アコヤガイモニタリング調査結果概要(平成29年11月22日:調査日)

1 調査方法 5月から11月まで月1回(第3週)、各漁場・種類毎に20貝を分析。

 

2 測定項目および判断指標

・グリコーゲン  :アコヤガイの栄養の蓄積状況を示す指標で、数値が高いほど健康状態が良好。

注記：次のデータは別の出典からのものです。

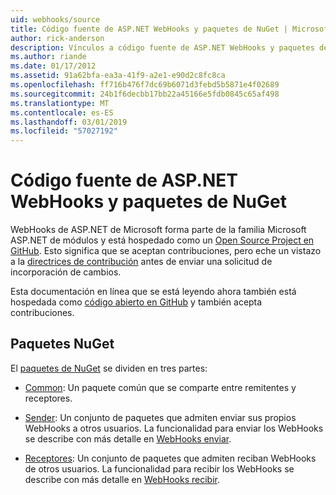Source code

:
 ```yaml
---
uid: webhooks/source
title: Código fuente de ASP.NET WebHooks y paquetes de NuGet | Microsoft Docs
author: rick-anderson
description: Vínculos a código fuente de ASP.NET WebHooks y paquetes de NuGet
ms.author: riande
ms.date: 01/17/2012
ms.assetid: 91a62bfa-ea3a-41f9-a2e1-e90d2c8fc8ca
ms.openlocfilehash: ff716b476f7dc69b6071d3febd5b5871e4f02689
ms.sourcegitcommit: 24b1f6decbb17bb22a45166e5fdb0845c65af498
ms.translationtype: MT
ms.contentlocale: es-ES
ms.lasthandoff: 03/01/2019
ms.locfileid: "57027192"
---
```

# <a name="aspnet-webhooks-source-code-and-nuget-packages"></a>Código fuente de ASP.NET WebHooks y paquetes de NuGet

WebHooks de ASP.NET de Microsoft forma parte de la familia Microsoft ASP.NET de módulos y está hospedado como un [Open Source Project en GitHub](https://github.com/aspnet/WebHooks). Esto significa que se aceptan contribuciones, pero eche un vistazo a la [directrices de contribución](https://github.com/aspnet/Home/blob/master/CONTRIBUTING.md) antes de enviar una solicitud de incorporación de cambios.

Esta documentación en línea que se está leyendo ahora también está hospedada como [código abierto en GitHub](http://docs.asp.net/en/latest/contribute/style-guide.html#style-guide) y también acepta contribuciones.

## <a name="nuget-packages"></a>Paquetes NuGet

El [paquetes de NuGet](https://nuget.org/packages?q=Microsoft.AspNet.WebHooks) se dividen en tres partes:

* [Common](https://www.nuget.org/packages?q=Microsoft.AspNet.WebHooks.Common): Un paquete común que se comparte entre remitentes y receptores.

* [Sender](https://www.nuget.org/packages?q=Microsoft.AspNet.WebHooks.Custom): Un conjunto de paquetes que admiten enviar sus propios WebHooks a otros usuarios. La funcionalidad para enviar los WebHooks se describe con más detalle en [WebHooks enviar](sending/index.md).

* [Receptores](https://www.nuget.org/packages?q=Microsoft.AspNet.WebHooks.Receivers): Un conjunto de paquetes que admiten reciban WebHooks de otros usuarios. La funcionalidad para recibir los WebHooks se describe con más detalle en [WebHooks recibir](receiving/index.md).
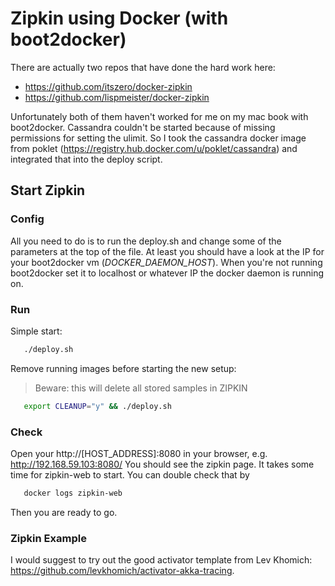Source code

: Zipkin using Docker (with boot2docker)
====================================

There are actually two repos that have done the hard work here:

- https://github.com/itszero/docker-zipkin
- https://github.com/lispmeister/docker-zipkin

Unfortunately both of them haven't worked for me on my mac book with boot2docker. Cassandra couldn't be started because of missing permissions for setting the ulimit. So I took the cassandra docker image from poklet (https://registry.hub.docker.com/u/poklet/cassandra) and integrated that into the deploy script.

Start Zipkin
------------

### Config

All you need to do is to run the deploy.sh and change some of the parameters at the top of the file. At least you should have a look at the IP for your boot2docker vm (*DOCKER_DAEMON_HOST*). When you're not running boot2docker set it to localhost or whatever IP the docker daemon is running on.

### Run

Simple start:

```bash
   ./deploy.sh
```

Remove running images before starting the new setup:

> Beware: this will delete all stored samples in ZIPKIN


```bash
   export CLEANUP="y" && ./deploy.sh
```

### Check

Open your http://[HOST_ADDRESS]:8080 in your browser, e.g. http://192.168.59.103:8080/ You should see the zipkin page. It takes some time for zipkin-web to start. You can double check that by


```bash
   docker logs zipkin-web
```

Then you are ready to go.

### Zipkin Example

I would suggest to try out the good activator template from Lev Khomich: https://github.com/levkhomich/activator-akka-tracing.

・a値      :閉殻筋(貝柱)の赤色度を示す指標で、数値が高いほど赤みが強い。 赤みを帯びた黄色で3、明らかな赤色で5以上。

 

3 調査結果一覧

育成 漁場※1 貝の種類 グリコーゲン (%) a値 (平均値) 備考 赤変個体数(測定数20個)
南部 日本貝 6.9(4.2) 0.1(0.4) 赤変個体数0個
南部 日中交雑貝※2 6.1(4.0) -0.4(-0.1) 赤変個体数0個
中部① 日中交雑貝 4.1(4.0) 0.1(0.1) 赤変個体数0個
中部② 日中交雑貝 4.1(3.8) -0.5(0.0) 赤変個体数0個
北部 日中交雑貝 3.1(6.2) -0.7(0.1) 赤変個体数0個

*1 南部:由良半島以南 中部:由良半島から三浦半島 北部:三浦半島以北

*2 日中交雑貝:日本貝と中国貝の交雑貝 ( )内は昨年同月の数値

 

4 調査結果の概要

・肉質に関して、健康度の指標となるグリコーゲン量は、全ての海域で3%を上回っており、貝柱の赤変個体は認められず、赤変度合を示すa値は、前年と同程度であった。

・今年の10月末から、秋売り母貝等の一部でへい死個体が確認されています。今回の調査では、栄養状態等の異常はみられませんでしたが、貝が通常と比べて口を開けやすく、また、衰弱した個体も確認されましたので、秋売り母貝の仕立てと仕立てた後の貝の状態について、十分注意してください。